— Input for this task —
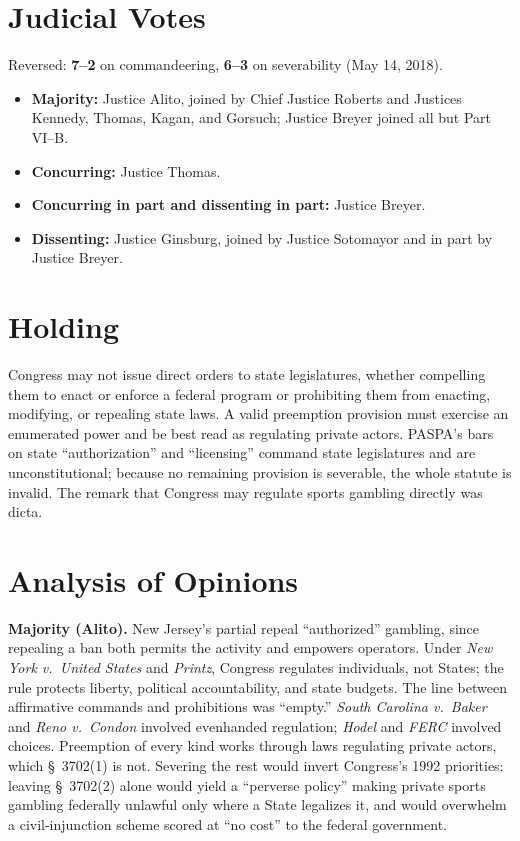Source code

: \documentclass[12pt]{article}
\begin{document}
\section{Judicial Votes}

Reversed: \textbf{7--2} on commandeering, \textbf{6--3} on severability (May 14, 2018).
\begin{itemize}
\item \textbf{Majority:} Justice Alito, joined by Chief Justice Roberts and Justices Kennedy, Thomas, Kagan, and Gorsuch; Justice Breyer joined all but Part VI--B.
\item \textbf{Concurring:} Justice Thomas.
\item \textbf{Concurring in part and dissenting in part:} Justice Breyer.
\item \textbf{Dissenting:} Justice Ginsburg, joined by Justice Sotomayor and in part by Justice Breyer.
\end{itemize}

\section{Holding}

Congress may not issue direct orders to state legislatures, whether compelling them to enact or enforce a federal program or prohibiting them from enacting, modifying, or repealing state laws. A valid preemption provision must exercise an enumerated power and be best read as regulating private actors. PASPA's bars on state ``authorization'' and ``licensing'' command state legislatures and are unconstitutional; because no remaining provision is severable, the whole statute is invalid. The remark that Congress may regulate sports gambling directly was dicta.

\section{Analysis of Opinions}

\textbf{Majority (Alito).} New Jersey's partial repeal ``authorized'' gambling, since repealing a ban both permits the activity and empowers operators. Under \textit{New York v.\ United States} and \textit{Printz}, Congress regulates individuals, not States; the rule protects liberty, political accountability, and state budgets. The line between affirmative commands and prohibitions was ``empty.'' \textit{South Carolina v.\ Baker} and \textit{Reno v.\ Condon} involved evenhanded regulation; \textit{Hodel} and \textit{FERC} involved choices. Preemption of every kind works through laws regulating private actors, which \S~3702(1) is not. Severing the rest would invert Congress's 1992 priorities: leaving \S~3702(2) alone would yield a ``perverse policy'' making private sports gambling federally unlawful only where a State legalizes it, and would overwhelm a civil-injunction scheme scored at ``no cost'' to the federal government.
\end{document}
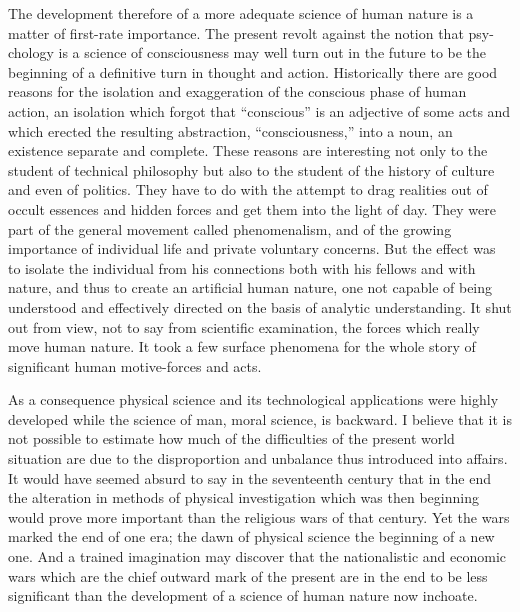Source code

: The development therefore of a more adequate science of human nature
is a matter of first-rate importance. The present revolt against the
notion that psy-chology is a science of consciousness may
well turn out in the future to be the beginning of a definitive turn
in thought and action. Historically there are good reasons for the
isolation and exaggeration of the conscious phase of human action, an
isolation which forgot that ``conscious'' is an adjective of some acts
and which erected the resulting abstraction, ``consciousness,'' into a
noun, an existence separate and complete. These reasons are
interesting not only to the student of technical philosophy but also
to the student of the history of culture and even of politics. They
have to do with the attempt to drag realities out of occult essences
and hidden forces and get them into the light of day. They were part
of the general movement called phenomenalism, and of the growing
importance of individual life and private voluntary concerns. But the
effect was to isolate the individual from his connections both with
his fellows and with nature, and thus to create an artificial human
nature, one not capable of being understood and effectively directed
on the basis of analytic understanding. It shut out from view, not to
say from scientific examination, the forces which really move human
nature. It took a few surface phenomena for the whole story of
significant human motive-forces and acts.

As a consequence physical science and its technological applications
were highly developed while the science of man, moral science, is
backward. I believe that it is not possible to estimate how much of
the difficulties of the present world situation are due to the
 disproportion and unbalance thus introduced into affairs.
It would have seemed absurd to say in the seventeenth century that in
the end the alteration in methods of physical investigation which was
then beginning would prove more important than the religious wars of
that century. Yet the wars marked the end of one era; the dawn of
physical science the beginning of a new one. And a trained imagination
may discover that the nationalistic and economic wars which are the
chief outward mark of the present are in the end to be less
significant than the development of a science of human nature now
inchoate.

— Work instruction —
Find every line of the data that includes the string "reasons". Copy each of those lines.

— Final answer —
in thought and action. Historically there are good reasons for the
noun, an existence separate and complete. These reasons are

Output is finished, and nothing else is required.